:: ASSIGNED TASK ::
The listing below should be printed again word for word, without any images.

:: ENTRIES PROVIDED ::
****************

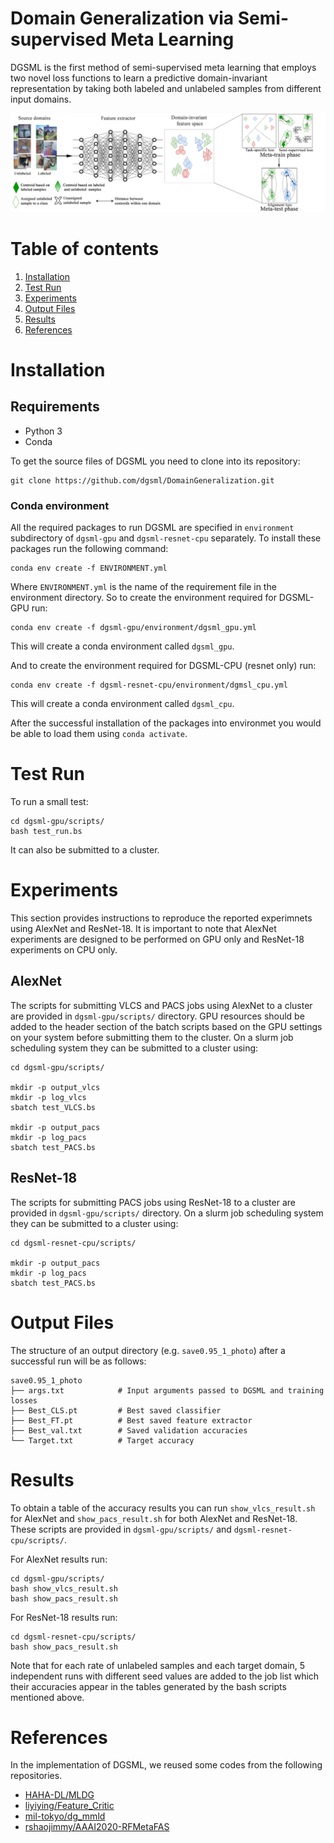 Domain Generalization via Semi-supervised Meta Learning
===================
DGSML is the first method of semi-supervised meta learning that employs two novel loss functions to learn a predictive domain-invariant representation by taking both labeled and unlabeled samples from different input domains. 

<img src="./figures/overview.png" width="900" class="center">

# Table of contents
1. [Installation](#installation)
2. [Test Run](#test-run)
3. [Experiments](#experiments)
4. [Output Files](#output-files)
5. [Results](#results)
6. [References](#references)

# Installation

## Requirements
- Python 3
- Conda

To get the source files of DGSML you need to clone into its repository:
```
git clone https://github.com/dgsml/DomainGeneralization.git
```

### Conda environment
All the required packages to run DGSML are specified in `environment` subdirectory of `dgsml-gpu` and `dgsml-resnet-cpu` separately.
To install these packages run the following command:
```
conda env create -f ENVIRONMENT.yml
```
Where `ENVIRONMENT.yml` is the name of the requirement file in the environment directory.
So to create the environment required for DGSML-GPU run:
```
conda env create -f dgsml-gpu/environment/dgsml_gpu.yml
```
This will create a conda environment called `dgsml_gpu`.

And to create the environment required for DGSML-CPU (resnet only) run:
```
conda env create -f dgsml-resnet-cpu/environment/dgmsl_cpu.yml
```
This will create a conda environment called `dgsml_cpu`.

After the successful installation of the packages into environmet you would be able to load them using `conda activate`.

# Test Run
To run a small test:
```
cd dgsml-gpu/scripts/
bash test_run.bs
```
It can also be submitted to a cluster.

# Experiments
This section provides instructions to reproduce the reported experimnets using AlexNet and ResNet-18.
It is important to note that AlexNet experiments are designed to be performed on GPU only and ResNet-18 experiments on CPU only.

## AlexNet 
The scripts for submitting VLCS and PACS jobs using AlexNet to a cluster are provided in `dgsml-gpu/scripts/` directory.
GPU resources should be added to the header section of the batch scripts based on the GPU settings on your system before submitting them to the cluster.
On a slurm job scheduling system they can be submitted to a cluster using:
```
cd dgsml-gpu/scripts/

mkdir -p output_vlcs
mkdir -p log_vlcs
sbatch test_VLCS.bs

mkdir -p output_pacs
mkdir -p log_pacs
sbatch test_PACS.bs
```

## ResNet-18
The scripts for submitting PACS jobs using ResNet-18 to a cluster are provided in `dgsml-gpu/scripts/` directory.
On a slurm job scheduling system they can be submitted to a cluster using:
```
cd dgsml-resnet-cpu/scripts/

mkdir -p output_pacs
mkdir -p log_pacs
sbatch test_PACS.bs
```

# Output Files
The structure of an output directory (e.g. `save0.95_1_photo`) after a successful run will be as follows:
```
save0.95_1_photo
├── args.txt            # Input arguments passed to DGSML and training losses
├── Best_CLS.pt         # Best saved classifier
├── Best_FT.pt          # Best saved feature extractor
├── Best_val.txt        # Saved validation accuracies
└── Target.txt          # Target accuracy
```

# Results
To obtain a table of the accuracy results you can run `show_vlcs_result.sh` for AlexNet and `show_pacs_result.sh` for both AlexNet and ResNet-18.
These scripts are provided in `dgsml-gpu/scripts/` and `dgsml-resnet-cpu/scripts/`.

For AlexNet results run:
```
cd dgsml-gpu/scripts/
bash show_vlcs_result.sh
bash show_pacs_result.sh 
```

For ResNet-18 results run:
```
cd dgsml-resnet-cpu/scripts/
bash show_pacs_result.sh
```
Note that for each rate of unlabeled samples and each target domain, 5 independent runs with different seed values are added to the job list which their accuracies appear in the tables generated by the bash scripts mentioned above.

# References
In the implementation of DGSML, we reused some codes from the following repositories.
- [HAHA-DL/MLDG](https://github.com/HAHA-DL/MLDG)
- [liyiying/Feature_Critic](https://github.com/liyiying/Feature_Critic)
- [mil-tokyo/dg_mmld](https://github.com/mil-tokyo/dg_mmld)
- [rshaojimmy/AAAI2020-RFMetaFAS](https://github.com/rshaojimmy/AAAI2020-RFMetaFAS)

****************

:: RESPONSE ::
 Domain Generalization via Semi-supervised Meta Learning
===================
DGSML is the first method of semi-supervised meta learning that employs two novel loss functions to learn a predictive domain-invariant representation by taking both labeled and unlabeled samples from different input domains. 

<img src="./figures/overview.png" width="900" class="center">

# Table of contents
1. [Installation](#installation)
2. [Test Run](#test-run)
3. [Experiments](#experiments)
4. [Output Files](#output-files)
5. [Results](#results)
6. [References](#references)

# Installation

## Requirements
- Python 3
- Conda

To get the source files of DGSML you need to clone into its repository:
```
git clone https://github.com/dgsml/DomainGeneralization.git
```

### Conda environment
All the required packages to run DGSML are specified in `environment` subdirectory of `dgsml-gpu` and `dgsml-resnet-cpu` separately.
To install these packages run the following command:
```
conda env create -f ENVIRONMENT.yml
```
Where `ENVIRONMENT.yml` is the name of the requirement file in the environment directory.
So to create the environment required for DGSML-GPU run:
```
conda env create -f dgsml-gpu/environment/dgsml_gpu.yml
```
This will create a conda environment called `dgsml_gpu`.

And to create the environment required for DGSML-CPU (resnet only) run:
```
conda env create -f dgsml-resnet-cpu/environment/dgmsl_cpu.yml
```
This will create a conda environment called `dgsml_cpu`.

After the successful installation of the packages into environmet you would be able to load them using `conda activate`.

# Test Run
To run a small test:
```
cd dgsml-gpu/scripts/
bash test_run.bs
```
It can also be submitted to a cluster.

# Experiments
This section provides instructions to reproduce the reported experimnets using AlexNet and ResNet-18.
It is important to note that AlexNet experiments are designed to be performed on GPU only and ResNet-18 experiments on CPU only.

## AlexNet 
The scripts for submitting VLCS and PACS jobs using AlexNet to a cluster are provided in `dgsml-gpu/scripts/` directory.
GPU resources should be added to the header section of the batch scripts based on the GPU settings on your system before submitting them to the cluster.
On a slurm job scheduling system they can be submitted to a cluster using:
```
cd dgsml-gpu/scripts/

mkdir -p output_vlcs
mkdir -p log_vlcs
sbatch test_VLCS.bs

mkdir -p output_pacs
mkdir -p log_pacs
sbatch test_PACS.bs
```

## ResNet-18
The scripts for submitting PACS jobs using ResNet-18 to a cluster are provided in `dgsml-gpu/scripts/` directory.
On a slurm job scheduling system they can be submitted to a cluster using:
```
cd dgsml-resnet-cpu/scripts/

mkdir -p output_pacs
mkdir -p log_pacs
sbatch test_PACS.bs
```

# Output Files
The structure of an output directory (e.g. `save0.95_1_photo`) after a successful run will be as follows:
```
save0.95_1_photo
├── args.txt            # Input arguments passed to DGSML and training losses
├── Best_CLS.pt         # Best saved classifier
├── Best_FT.pt          # Best saved feature extractor
├── Best_val.txt        # Saved validation accuracies
└── Target.txt          # Target accuracy
```

# Results
To obtain a table of the accuracy results you can run `show_vlcs_result.sh` for AlexNet and `show_pacs_result.sh` for both AlexNet and ResNet-18.
These scripts are provided in `dgsml-gpu/scripts/` and `dgsml-resnet-cpu/scripts/`.

For AlexNet results run:
```
cd dgsml-gpu/scripts/
bash show_vlcs_result.sh
bash show_pacs_result.sh 
```

For ResNet-18 results run:
```
cd dgsml-resnet-cpu/scripts/
bash show_pacs_result.sh
```
Note that for each rate of unlabeled samples and each target domain, 5 independent runs with different seed values are added to the job list which their accuracies appear in the tables generated by the bash scripts mentioned above.

# References
In the implementation of DGSML, we reused some codes from the following repositories.
- [HAHA-DL/MLDG](https://github.com/HAHA-DL/MLDG)
- [liyiying/Feature_Critic](https://github.com/liyiying/Feature_Critic)
- [mil-tokyo/dg_mmld](https://github.com/mil-tokyo/dg_mmld)
- [rshaojimmy/AAAI2020-RFMetaFAS](https://github.com/rshaojimmy/AAAI2020-RFMetaFAS)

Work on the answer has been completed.